__Task directions__
With the images left out, print all of the records below exactly.

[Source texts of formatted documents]
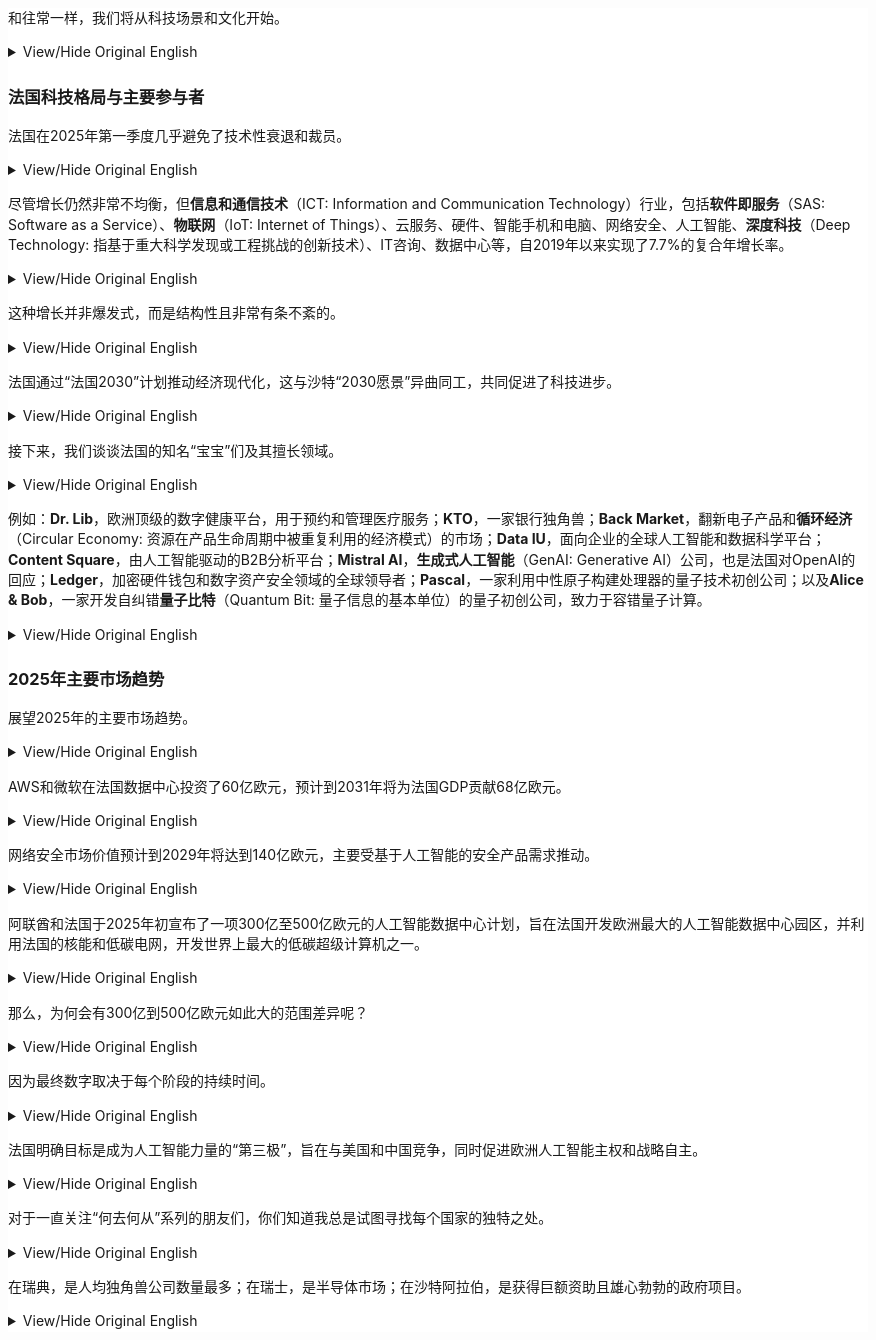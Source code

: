 和往常一样，我们将从科技场景和文化开始。
<details><summary>View/Hide Original English</summary></details>

### 法国科技格局与主要参与者

法国在2025年第一季度几乎避免了技术性衰退和裁员。
<details><summary>View/Hide Original English</summary></details>

尽管增长仍然非常不均衡，但**信息和通信技术**（ICT: Information and Communication Technology）行业，包括**软件即服务**（SAS: Software as a Service）、**物联网**（IoT: Internet of Things）、云服务、硬件、智能手机和电脑、网络安全、人工智能、**深度科技**（Deep Technology: 指基于重大科学发现或工程挑战的创新技术）、IT咨询、数据中心等，自2019年以来实现了7.7%的复合年增长率。
<details><summary>View/Hide Original English</summary></details>

这种增长并非爆发式，而是结构性且非常有条不紊的。
<details><summary>View/Hide Original English</summary></details>

法国通过“法国2030”计划推动经济现代化，这与沙特“2030愿景”异曲同工，共同促进了科技进步。
<details><summary>View/Hide Original English</summary></details>

接下来，我们谈谈法国的知名“宝宝”们及其擅长领域。
<details><summary>View/Hide Original English</summary></details>

例如：**Dr. Lib**，欧洲顶级的数字健康平台，用于预约和管理医疗服务；**KTO**，一家银行独角兽；**Back Market**，翻新电子产品和**循环经济**（Circular Economy: 资源在产品生命周期中被重复利用的经济模式）的市场；**Data IU**，面向企业的全球人工智能和数据科学平台；**Content Square**，由人工智能驱动的B2B分析平台；**Mistral AI**，**生成式人工智能**（GenAI: Generative AI）公司，也是法国对OpenAI的回应；**Ledger**，加密硬件钱包和数字资产安全领域的全球领导者；**Pascal**，一家利用中性原子构建处理器的量子技术初创公司；以及**Alice & Bob**，一家开发自纠错**量子比特**（Quantum Bit: 量子信息的基本单位）的量子初创公司，致力于容错量子计算。
<details><summary>View/Hide Original English</summary></details>

### 2025年主要市场趋势

展望2025年的主要市场趋势。
<details><summary>View/Hide Original English</summary></details>

AWS和微软在法国数据中心投资了60亿欧元，预计到2031年将为法国GDP贡献68亿欧元。
<details><summary>View/Hide Original English</summary></details>

网络安全市场价值预计到2029年将达到140亿欧元，主要受基于人工智能的安全产品需求推动。
<details><summary>View/Hide Original English</summary></details>

阿联酋和法国于2025年初宣布了一项300亿至500亿欧元的人工智能数据中心计划，旨在法国开发欧洲最大的人工智能数据中心园区，并利用法国的核能和低碳电网，开发世界上最大的低碳超级计算机之一。
<details><summary>View/Hide Original English</summary></details>

那么，为何会有300亿到500亿欧元如此大的范围差异呢？
<details><summary>View/Hide Original English</summary></details>

因为最终数字取决于每个阶段的持续时间。
<details><summary>View/Hide Original English</summary></details>

法国明确目标是成为人工智能力量的“第三极”，旨在与美国和中国竞争，同时促进欧洲人工智能主权和战略自主。
<details><summary>View/Hide Original English</summary></details>

对于一直关注“何去何从”系列的朋友们，你们知道我总是试图寻找每个国家的独特之处。
<details><summary>View/Hide Original English</summary></details>

在瑞典，是人均独角兽公司数量最多；在瑞士，是半导体市场；在沙特阿拉伯，是获得巨额资助且雄心勃勃的政府项目。
<details><summary>View/Hide Original English</summary></details>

__Exercise response__
Source code

: 和往常一样，我们将从科技场景和文化开始。
<details><summary>View/Hide Original English</summary></details>

### 法国科技格局与主要参与者

法国在2025年第一季度几乎避免了技术性衰退和裁员。
<details><summary>View/Hide Original English</summary></details>

尽管增长仍然非常不均衡，但**信息和通信技术**（ICT: Information and Communication Technology）行业，包括**软件即服务**（SAS: Software as a Service）、**物联网**（IoT: Internet of Things）、云服务、硬件、智能手机和电脑、网络安全、人工智能、**深度科技**（Deep Technology: 指基于重大科学发现或工程挑战的创新技术）、IT咨询、数据中心等，自2019年以来实现了7.7%的复合年增长率。
<details><summary>View/Hide Original English</summary></details>

这种增长并非爆发式，而是结构性且非常有条不紊的。
<details><summary>View/Hide Original English</summary></details>

法国通过“法国2030”计划推动经济现代化，这与沙特“2030愿景”异曲同工，共同促进了科技进步。
<details><summary>View/Hide Original English</summary></details>

接下来，我们谈谈法国的知名“宝宝”们及其擅长领域。
<details><summary>View/Hide Original English</summary></details>

例如：**Dr. Lib**，欧洲顶级的数字健康平台，用于预约和管理医疗服务；**KTO**，一家银行独角兽；**Back Market**，翻新电子产品和**循环经济**（Circular Economy: 资源在产品生命周期中被重复利用的经济模式）的市场；**Data IU**，面向企业的全球人工智能和数据科学平台；**Content Square**，由人工智能驱动的B2B分析平台；**Mistral AI**，**生成式人工智能**（GenAI: Generative AI）公司，也是法国对OpenAI的回应；**Ledger**，加密硬件钱包和数字资产安全领域的全球领导者；**Pascal**，一家利用中性原子构建处理器的量子技术初创公司；以及**Alice & Bob**，一家开发自纠错**量子比特**（Quantum Bit: 量子信息的基本单位）的量子初创公司，致力于容错量子计算。
<details><summary>View/Hide Original English</summary></details>

### 2025年主要市场趋势

展望2025年的主要市场趋势。
<details><summary>View/Hide Original English</summary></details>

AWS和微软在法国数据中心投资了60亿欧元，预计到2031年将为法国GDP贡献68亿欧元。
<details><summary>View/Hide Original English</summary></details>

网络安全市场价值预计到2029年将达到140亿欧元，主要受基于人工智能的安全产品需求推动。
<details><summary>View/Hide Original English</summary></details>

阿联酋和法国于2025年初宣布了一项300亿至500亿欧元的人工智能数据中心计划，旨在法国开发欧洲最大的人工智能数据中心园区，并利用法国的核能和低碳电网，开发世界上最大的低碳超级计算机之一。
<details><summary>View/Hide Original English</summary></details>

那么，为何会有300亿到500亿欧元如此大的范围差异呢？
<details><summary>View/Hide Original English</summary></details>

因为最终数字取决于每个阶段的持续时间。
<details><summary>View/Hide Original English</summary></details>

法国明确目标是成为人工智能力量的“第三极”，旨在与美国和中国竞争，同时促进欧洲人工智能主权和战略自主。
<details><summary>View/Hide Original English</summary></details>

对于一直关注“何去何从”系列的朋友们，你们知道我总是试图寻找每个国家的独特之处。
<details><summary>View/Hide Original English</summary></details>

在瑞典，是人均独角兽公司数量最多；在瑞士，是半导体市场；在沙特阿拉伯，是获得巨额资助且雄心勃勃的政府项目。
<details><summary>View/Hide Original English</summary></details>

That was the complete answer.